Creating an end-to-end face detector

Now, let us create a practical face detector with a decent performance. Creating the face detector would involve the following steps.

  1. Downloading the datasets
  2. Creating the datasets using dscompile utility
  3. Training the convnet using train utility
  4. Bootstrapping the convnet to reduce false-positives using detect utility
  5. Doing detection and seeing the results on test images

1. Downloading the datasets

  • Open a terminal (linux or OSX) and change directory to eblearn/demos/face . Enter the command
    sh download_datasets.sh

    . The script downloads various public face datasets and background images (which have no faces) and creates a nice folder structure for dscompile similar to what was shown in tutorial 1.
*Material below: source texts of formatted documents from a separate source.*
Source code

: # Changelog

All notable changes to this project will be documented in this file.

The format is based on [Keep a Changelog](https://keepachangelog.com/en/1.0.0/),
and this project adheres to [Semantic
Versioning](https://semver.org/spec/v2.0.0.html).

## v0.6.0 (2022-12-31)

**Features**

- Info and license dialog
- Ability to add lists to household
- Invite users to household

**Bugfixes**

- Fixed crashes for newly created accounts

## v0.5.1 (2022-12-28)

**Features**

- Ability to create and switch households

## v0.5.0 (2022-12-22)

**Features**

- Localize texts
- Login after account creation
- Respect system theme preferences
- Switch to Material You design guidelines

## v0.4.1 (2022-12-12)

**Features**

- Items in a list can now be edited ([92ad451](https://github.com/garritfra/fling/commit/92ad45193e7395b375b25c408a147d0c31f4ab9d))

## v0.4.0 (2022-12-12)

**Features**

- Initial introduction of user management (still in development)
2. Creating the datasets using dscompile

  • If you aren't familiar with the dscompile utility, please look at Tutorial 1: What is a dataset?
  • We now have our face and background images in data/face and data/bg directories.
  1. First create the compiled face dataset with the dscompile command
    dscompile data/face -dname faceset -precision float -outdir prepared_data \
       -dims 32x32x1 -channels Yp -resize mean -kernelsz 7x7 \
       --maxdata 15000 -forcelabel face
    • Here, the options are,
      • -channels Yp : converts the face images into globally and locally normalized grayscale images.
      • -dims 32x32x1 : resizes the images to 32×32 single-channel images
      • -resize mean : uses mean resizing. Other options are bilinear and gaussian
      • -kernelsz 7×7 : uses a 7×7 kernel for local normalization
      • -maxdata 15000 : limits the number of images to 15000
      • -forcelabel face : since the internal folder names in the face folder are not classnames, we force all images inside the folder to have the class-name “face”
  2. Next, create the background dataset using the two commands
    dscompile data/bg -type patch -precision float -outdir prepared_data/bg \
    -scales 4,5,5.5,6,7 -dims 32x32x1 -channels Yp -resize mean -kernelsz 7x7 \
    -maxperclass 6 -maxdata 15000 -nopadded -forcelabel bg 
    dscompile prepared_data/bg -dname backgroundset -precision float \
     -outdir prepared_data/ -forcelabel bg -nopp
    • In the first command, we are creating a “patch dataset”, which basically extracts random image patches at different scales from the background images. It doesn't create a full dataset, but just creates .mat files of patches. Hence, we compile the dataset using the second command.
      • The options are:
      • scales 4,5,5.5,6,7 : extracts patches of different scale factors. The scale factor is relative to the “dims” variable.
    • In the second command, you are basically compiling the dataset from the individual <idx> matrix files.
  3. Next, merge the background and face datasets together with
    dsmerge prepared_data face+bg backgroundset faceset
  4. Next, split this set into training and validation datasets with 500 samples per class in the validation set using
    dssplit prepared_data face+bg face+bg_val face+bg_train -maxperclass 500

3. Training the convnet using train

  • If you followed tutorial-2, you see how we define a conf file, and describe our architecture and training variables in it. Similarly, we define our conf file, eblearn/demos/face/face.conf
  • There's nothing new in this conf file since tutorial-2 and the file is self-explanatory.
  • Train the system by executing the command
     train face.conf 
  • After this initial training, you can already visualize the results by skipping to section 5. Then iterate between sections 4 and 5 to improve results by reducing false positives.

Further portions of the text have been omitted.